Author: Canary Staff Published: 12/28/2023 Canary Media
Yes, the world is hooked on fossil fuels, but Canary Media’s experts are still hopeful about the rise of clean energy. Here’s why.
The transition away from fossil fuels is a messy, frustrating and frequently uncertain story. Sometimes it seems like major change is just around the corner; other days it feels like we’re moving in the wrong direction.
But despite the ups and downs, one thing is clear: The energy transition is happening. Everywhere you look, and with increasing velocity, genuine progress is being made toward a carbon-free world. Of course, if you read Canary Media, you already know this; we’ve been reporting on the good news about the energy transition all year, from Portugal’s exceptional success with renewables to the dawning of the “enhanced” geothermal age.
With that in mind, we asked Canary Media’s seasoned reporters and writers to single out one development that makes them particularly hopeful about the energy transition.
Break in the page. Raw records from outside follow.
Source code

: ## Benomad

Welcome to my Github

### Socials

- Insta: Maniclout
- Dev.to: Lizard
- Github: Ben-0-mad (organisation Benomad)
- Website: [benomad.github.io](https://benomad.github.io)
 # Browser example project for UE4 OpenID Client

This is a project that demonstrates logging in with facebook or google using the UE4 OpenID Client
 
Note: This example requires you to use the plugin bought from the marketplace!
The solar PV revolution is here — and eating away at fossil fuels every day
When I started covering solar in 2004, solar modules cost just over $4 per watt. A decade later, in 2014, the industry had already driven costs down to an astonishing 70 cents per watt. This year, solar modules in China flirted with just 10 cents per watt, an astoundingly low figure in the eyes of this grizzled energy reporter.
Also in 2004, total global solar installations amounted to 1 gigawatt. This year, the world has installed more than that every single day, on average. That’s an unbelievable clip.
BloombergNEF’s solar market outlook forecasts that 413 gigawatts of module capacity will be installed in 2023, up from 260 gigawatts in 2022, driven to a great extent by China.
It’s a pace that will quickly add up to several terawatts of solar being installed around the globe by 2030, along with several terawatts’ worth of manufacturing capacity. These are mind-boggling numbers that are coming true today.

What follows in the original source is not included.